Stored dataset items:
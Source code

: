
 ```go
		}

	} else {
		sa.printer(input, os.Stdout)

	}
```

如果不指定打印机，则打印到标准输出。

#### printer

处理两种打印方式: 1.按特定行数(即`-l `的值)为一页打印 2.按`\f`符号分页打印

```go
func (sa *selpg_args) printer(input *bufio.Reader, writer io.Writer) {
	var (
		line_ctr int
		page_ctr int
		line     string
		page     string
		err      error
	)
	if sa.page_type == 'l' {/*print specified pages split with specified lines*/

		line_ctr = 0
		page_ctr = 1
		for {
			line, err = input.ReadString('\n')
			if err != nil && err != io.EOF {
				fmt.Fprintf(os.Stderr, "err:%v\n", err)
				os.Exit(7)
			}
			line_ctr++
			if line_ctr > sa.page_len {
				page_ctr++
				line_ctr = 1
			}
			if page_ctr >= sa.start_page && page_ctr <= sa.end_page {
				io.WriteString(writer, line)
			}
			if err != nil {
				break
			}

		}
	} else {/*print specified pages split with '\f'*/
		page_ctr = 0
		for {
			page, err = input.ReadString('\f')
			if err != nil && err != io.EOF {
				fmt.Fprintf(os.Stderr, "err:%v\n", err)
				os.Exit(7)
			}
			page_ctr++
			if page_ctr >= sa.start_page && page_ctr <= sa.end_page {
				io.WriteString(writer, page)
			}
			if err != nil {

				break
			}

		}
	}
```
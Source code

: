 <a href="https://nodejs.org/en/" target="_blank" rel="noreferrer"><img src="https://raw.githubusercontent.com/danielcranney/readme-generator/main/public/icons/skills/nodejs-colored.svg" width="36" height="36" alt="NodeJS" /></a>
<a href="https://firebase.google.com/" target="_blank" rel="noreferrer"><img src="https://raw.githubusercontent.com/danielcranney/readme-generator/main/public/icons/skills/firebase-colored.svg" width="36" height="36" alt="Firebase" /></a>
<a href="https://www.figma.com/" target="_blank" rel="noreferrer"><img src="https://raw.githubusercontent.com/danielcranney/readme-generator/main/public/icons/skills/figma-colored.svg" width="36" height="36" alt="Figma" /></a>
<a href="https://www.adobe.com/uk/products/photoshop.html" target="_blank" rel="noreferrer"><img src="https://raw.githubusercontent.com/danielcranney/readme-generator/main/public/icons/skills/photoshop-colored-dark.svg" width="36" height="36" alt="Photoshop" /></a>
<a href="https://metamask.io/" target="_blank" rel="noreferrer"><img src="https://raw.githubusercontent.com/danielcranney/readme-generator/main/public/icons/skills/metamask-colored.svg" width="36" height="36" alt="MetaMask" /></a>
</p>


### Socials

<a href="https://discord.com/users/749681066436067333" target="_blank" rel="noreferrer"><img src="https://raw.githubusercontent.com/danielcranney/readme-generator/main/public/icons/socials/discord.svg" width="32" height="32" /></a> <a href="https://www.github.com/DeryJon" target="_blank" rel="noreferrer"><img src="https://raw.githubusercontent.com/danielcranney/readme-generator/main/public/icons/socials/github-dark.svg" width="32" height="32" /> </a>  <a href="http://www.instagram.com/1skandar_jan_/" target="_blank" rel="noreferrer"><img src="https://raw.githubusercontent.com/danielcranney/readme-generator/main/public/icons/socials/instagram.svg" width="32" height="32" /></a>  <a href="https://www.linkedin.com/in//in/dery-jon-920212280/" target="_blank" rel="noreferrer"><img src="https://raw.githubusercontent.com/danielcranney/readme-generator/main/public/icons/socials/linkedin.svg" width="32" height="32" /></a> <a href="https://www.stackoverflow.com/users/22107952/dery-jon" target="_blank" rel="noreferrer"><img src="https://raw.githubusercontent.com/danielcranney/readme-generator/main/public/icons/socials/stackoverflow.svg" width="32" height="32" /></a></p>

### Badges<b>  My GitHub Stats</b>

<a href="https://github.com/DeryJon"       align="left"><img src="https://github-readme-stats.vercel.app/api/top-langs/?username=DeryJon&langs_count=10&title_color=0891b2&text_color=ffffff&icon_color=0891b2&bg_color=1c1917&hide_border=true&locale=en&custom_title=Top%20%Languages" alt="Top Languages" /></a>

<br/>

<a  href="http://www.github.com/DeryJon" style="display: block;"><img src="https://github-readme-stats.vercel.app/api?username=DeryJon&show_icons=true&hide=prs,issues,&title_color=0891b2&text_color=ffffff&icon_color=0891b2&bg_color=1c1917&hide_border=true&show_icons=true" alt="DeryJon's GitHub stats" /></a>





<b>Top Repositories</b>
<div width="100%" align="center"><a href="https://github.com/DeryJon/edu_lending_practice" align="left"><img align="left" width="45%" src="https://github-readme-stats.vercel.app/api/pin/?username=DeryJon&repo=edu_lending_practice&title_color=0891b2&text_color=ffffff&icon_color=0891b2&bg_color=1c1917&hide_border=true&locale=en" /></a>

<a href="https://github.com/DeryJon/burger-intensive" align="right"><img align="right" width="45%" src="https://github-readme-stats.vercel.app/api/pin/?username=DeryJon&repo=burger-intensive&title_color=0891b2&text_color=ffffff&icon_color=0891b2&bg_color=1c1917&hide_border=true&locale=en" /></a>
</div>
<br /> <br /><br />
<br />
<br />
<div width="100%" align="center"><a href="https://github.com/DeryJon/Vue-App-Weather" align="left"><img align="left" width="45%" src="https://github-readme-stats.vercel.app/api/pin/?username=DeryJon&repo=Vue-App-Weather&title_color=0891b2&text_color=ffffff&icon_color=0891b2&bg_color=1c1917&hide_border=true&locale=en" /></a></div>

Task description:
Every line above in which the word "else" occurs is to be copied.

Result:
	} else {
	} else {/*print specified pages split with '\f'*/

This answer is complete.